Nella storia, infine, bisogna mettere conto quali strade sono state battute per arrivare a tanto, a tanto poco. Credo si possa convenire che è stata battuta la strada del federalismo dal basso: è stata praticata dai poteri locali, è stata pensata nelle teorie distrettuali, ha trovato anche una rappresentazione politica nel movimento dei sindaci. Se è stato così, e il risultato è così poco, il federalismo dal basso ha fallito. Ma andando in alto, è un fatto che nessuna struttura regionale dispone oggi di una qualsiasi ipotesi sul Veneto.

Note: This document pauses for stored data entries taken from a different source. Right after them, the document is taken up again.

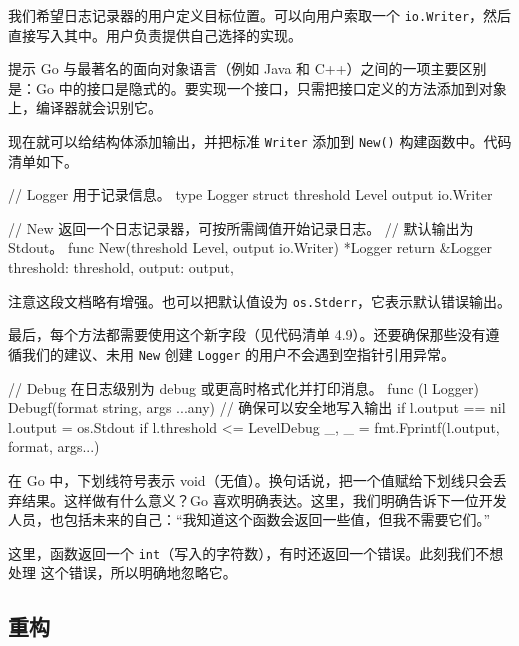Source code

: 我们希望日志记录器的用户定义目标位置。可以向用户索取一个 \texttt{io.Writer}，然后直接写入其中。用户负责提供自己选择的实现。

\begin{tipbox}{提示}
Go 与最著名的面向对象语言（例如 Java 和 C++）之间的一项主要区别是：Go 中的接口是隐式的。要实现一个接口，只需把接口定义的方法添加到对象上，编译器就会识别它。
\end{tipbox}

现在就可以给结构体添加输出，并把标准 \texttt{Writer} 添加到 \texttt{New()} 构建函数中。代码清单如下。

\begin{gocode}[title={代码清单 4.8 logger.go：给结构体添加输出字段}]
// Logger 用于记录信息。
type Logger struct {
    threshold Level
    output    io.Writer
}

// New 返回一个日志记录器，可按所需阈值开始记录日志。
// 默认输出为 Stdout。
func New(threshold Level, output io.Writer) *Logger {
    return &Logger{
        threshold: threshold,
        output:    output,
    }
}
\end{gocode}

注意这段文档略有增强。也可以把默认值设为 \texttt{os.Stderr}，它表示默认错误输出。

最后，每个方法都需要使用这个新字段（见代码清单 4.9）。还要确保那些没有遵循我们的建议、未用 \texttt{New} 创建 \texttt{Logger} 的用户不会遇到空指针引用异常。

\begin{gocode}[title={代码清单 4.9 logger.go：给结构体添加输出字段}]
// Debug 在日志级别为 debug 或更高时格式化并打印消息。
func (l Logger) Debugf(format string, args ...any) {
    // 确保可以安全地写入输出
    if l.output == nil {
        l.output = os.Stdout
    }
    if l.threshold <= LevelDebug {
        _, _ = fmt.Fprintf(l.output, format, args...)
    }
}
\end{gocode}

在 Go 中，下划线符号表示 void（无值）。换句话说，把一个值赋给下划线只会丢弃结果。这样做有什么意义？Go 喜欢明确表达。这里，我们明确告诉下一位开发人员，也包括未来的自己：“我知道这个函数会返回一些值，但我不需要它们。”

这里，函数返回一个 \texttt{int}（写入的字符数），有时还返回一个错误。此刻我们不想处理
这个错误，所以明确地忽略它。

\subsection{重构}

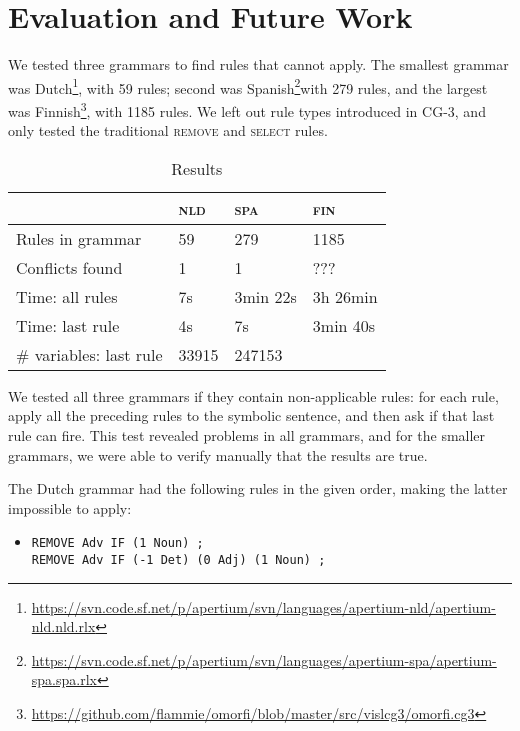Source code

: \section{Evaluation and Future Work}
\label{sec:eval}

We tested three grammars to find rules that cannot apply. The smallest grammar was Dutch\footnote{\url{https://svn.code.sf.net/p/apertium/svn/languages/apertium-nld/apertium-nld.nld.rlx}}, with 59 rules; second was Spanish\footnote{\url{https://svn.code.sf.net/p/apertium/svn/languages/apertium-spa/apertium-spa.spa.rlx}}with 279 rules, and the largest was Finnish\footnote{\url{https://github.com/flammie/omorfi/blob/master/src/vislcg3/omorfi.cg3}}, with 1185 rules. We left out rule types introduced in CG-3, and only tested the traditional \textsc{remove} and \textsc{select} rules.

\begin{table}[]
\centering
\begin{tabular}{|l|l|l|l|}
\hline
                      & \textsc{nld}  & \textsc{spa}  & \textsc{fin}  \\ \hline
Rules in grammar      & 59              & 279               & 1185     \\ \hline
Conflicts found       & 1               & 1                 & ???    \\ \hline
Time: all rules       & 7s              & 3min 22s          & 3h 26min    \\ \hline
Time: last rule       & 4s              & 7s                & 3min 40s    \\ \hline
\# variables: last rule & 33915         & 247153            &    \\ \hline
\end{tabular}
\caption{Results}
\label{table:res}
\end{table}

We tested all three grammars if they contain non-applicable rules:
for each rule, apply all the preceding rules to the symbolic sentence, and then ask if that last rule can fire.
This test revealed problems in all grammars, and for the smaller grammars, we were able to verify manually that the results are true.

The Dutch grammar had the following rules in the given order, making the latter impossible to apply:

\begin{itemize}
\item[] 
\begin{verbatim}REMOVE Adv IF (1 Noun) ;
REMOVE Adv IF (-1 Det) (0 Adj) (1 Noun) ;
\end{verbatim}
\end{itemize}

Non Forza Italia, per altro la meno federalista di tutti. Non i 5Stelle, che confermano di essere un movimento solo nazionale. Non le forze sociali, alcune completamente ferme (Cgil), le altre in ordine sparso (la Cisl veneta ha unito Padova con Rovigo e Treviso con Belluno, mentre Confindustria Veneto osserva: ieri le liti di Venezia e Padova su Rovigo ed oggi la marcia di Padova con Treviso). Non soprattutto la Lega Veneto: non ha mai detto quante e quali Provincie o aree vaste, quante e quali aggregazioni di Comuni, non ha mai dato un orientamento alla società. Non la Lega, che pure ha le maggiori responsabilità per vocazione federalista e ruolo di governo. Ma è la stessa situazione del Partito Democratico del Veneto, che pure ambisce ad essere l’alternativa di governo. Non c’è una mappa e neppure una bussola, per il Veneto di oggi e di domani. A meno di non considerare quanto ormai si pensa altrove e si respira qui: «ultima periferia est di Milano». Fine della storia?